Studies have shown that there is a serious problem with the retention of teachers and it is clear that this issue needs to be addressed. Such a high turnover of teachers is causing a huge burden on finances as schools are spending extra time recruiting new staff and using extra resources to do it.
Government figures have revealed that 30% of the total teachers in English state schools starting their career in 2010 had left by 2015.
According to data from the National Audit Office, it has been four years since targets were achieved by the Department of Education for the recruitment of trainee teachers. Alarmingly, one in 10 newly qualified teachers left after just a year in their post
The statistics show that there needs to be steps taken now to increase retention, but how exactly do you achieve this?
It is no secret that conditions for teachers are often less than encouraging. As a study by the Guardian Teacher Network and Guardian Jobs revealed, many teachers are less than happy with their working conditions, with many feeling overworked and stressed. A staggering 98% of the 4,450 respondents to the study stated that they feel under increasing pressure and 82% felt that they were faced with a workload they quite simply can’t cope with. Working hours were also an issue, with over three quarters working between 49 and 65 hours per week.
These working conditions are obviously unsustainable and looking at the data, it seems unsurprising that retention is an issue. It is time to look at the working conditions and find a way to ensure teachers are achieving the right balance between personal life and working life. It may be the case that extra resources are required, but this is likely to be less costly in the long run than losing staff and spending time and resources on recruitment and training.
Training and Development
If you want to keep your teachers, it is important to give them the time to imbed themselves into the role. Although recruitment challenges may make it seem tempting to pile work onto new teachers as soon as they commence their role, it really is counter-productive. Instead, it is important to give them adequate mentoring, networking opportunities with other teachers and overall collaboration. The whole experience should be more positive for new teachers and training should be adapted to suit. As Professor Becky Francis, director of the UCL Institute of Education stated, teacher training could consist of a QTS at the end and throughout their development. More defined training is likely to improve the experience for teachers, would could ultimately increase retention levels.

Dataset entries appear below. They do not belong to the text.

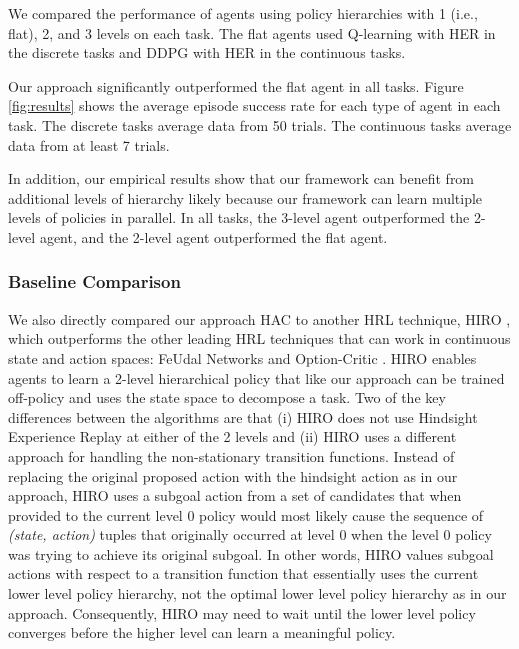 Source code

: \documentclass{article} %
\begin{document}
We compared the performance of agents using policy hierarchies with 1 (i.e., flat), 2, and 3 levels on each task.  The flat agents used Q-learning \citep{Watkins92q-learning} with HER in the discrete tasks and DDPG \citep{LillicrapHPHETS15} with HER in the continuous tasks.    

Our approach significantly outperformed the flat agent in all tasks.  Figure \ref{fig:results} shows the average episode success rate for each type of agent in each task.  The discrete tasks average data from 50 trials.  The continuous tasks average data from at least 7 trials. 

In addition, our empirical results show that our framework can benefit from additional levels of hierarchy likely because our framework can learn multiple levels of policies in parallel.  In all tasks, the 3-level agent outperformed the 2-level agent, and the 2-level agent outperformed the flat agent.

\subsubsection{Baseline Comparison}

We also directly compared our approach HAC to another HRL technique, HIRO \citep{DBLP:journals/corr/abs-1805-08296}, which outperforms the other leading HRL techniques that can work in continuous state and action spaces: FeUdal Networks \citep{DBLP:journals/corr/VezhnevetsOSHJS17} and Option-Critic \citep{DBLP:journals/corr/BaconHP16}.  HIRO enables agents to learn a 2-level hierarchical policy that like our approach can be trained off-policy and uses the state space to decompose a task.  Two of the key differences between the algorithms are that (i) HIRO does not use Hindsight Experience Replay at either of the 2 levels and (ii) HIRO uses a different approach for handling the non-stationary transition functions.  Instead of replacing the original proposed action with the hindsight action as in our approach, HIRO uses a subgoal action from a set of candidates that when provided to the current level 0 policy would most likely cause the sequence of \textit{(state, action)} tuples that originally occurred at level 0 when the level 0 policy was trying to achieve its original subgoal.  In other words, HIRO values subgoal actions with respect to a transition function that essentially uses the current lower level policy hierarchy, not the optimal lower level policy hierarchy as in our approach.  Consequently, HIRO may need to wait until the lower level policy converges before the higher level can learn a meaningful policy. 
\end{document}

Another issue which needs to be addressed is the salary offered to new teachers. As the number of supply teachers, supplied through agencies, increases, salaries are lower with agency fees reducing take-home pay. This is causing many teachers to consider quitting, as they simply can’t survive on the pay currently being offered. A recent survey by the Organisation for Economic Co-operation and Development revealed that teacher salaries in England have declined by 12% since 2005. It is clear that there is an issue with pay and this needs to be addressed to improve retention levels.
Although increasing retention levels for teachers may be challenging, it is definitely not an impossible tasks, as long as these issues are addressed – and the sooner, the better.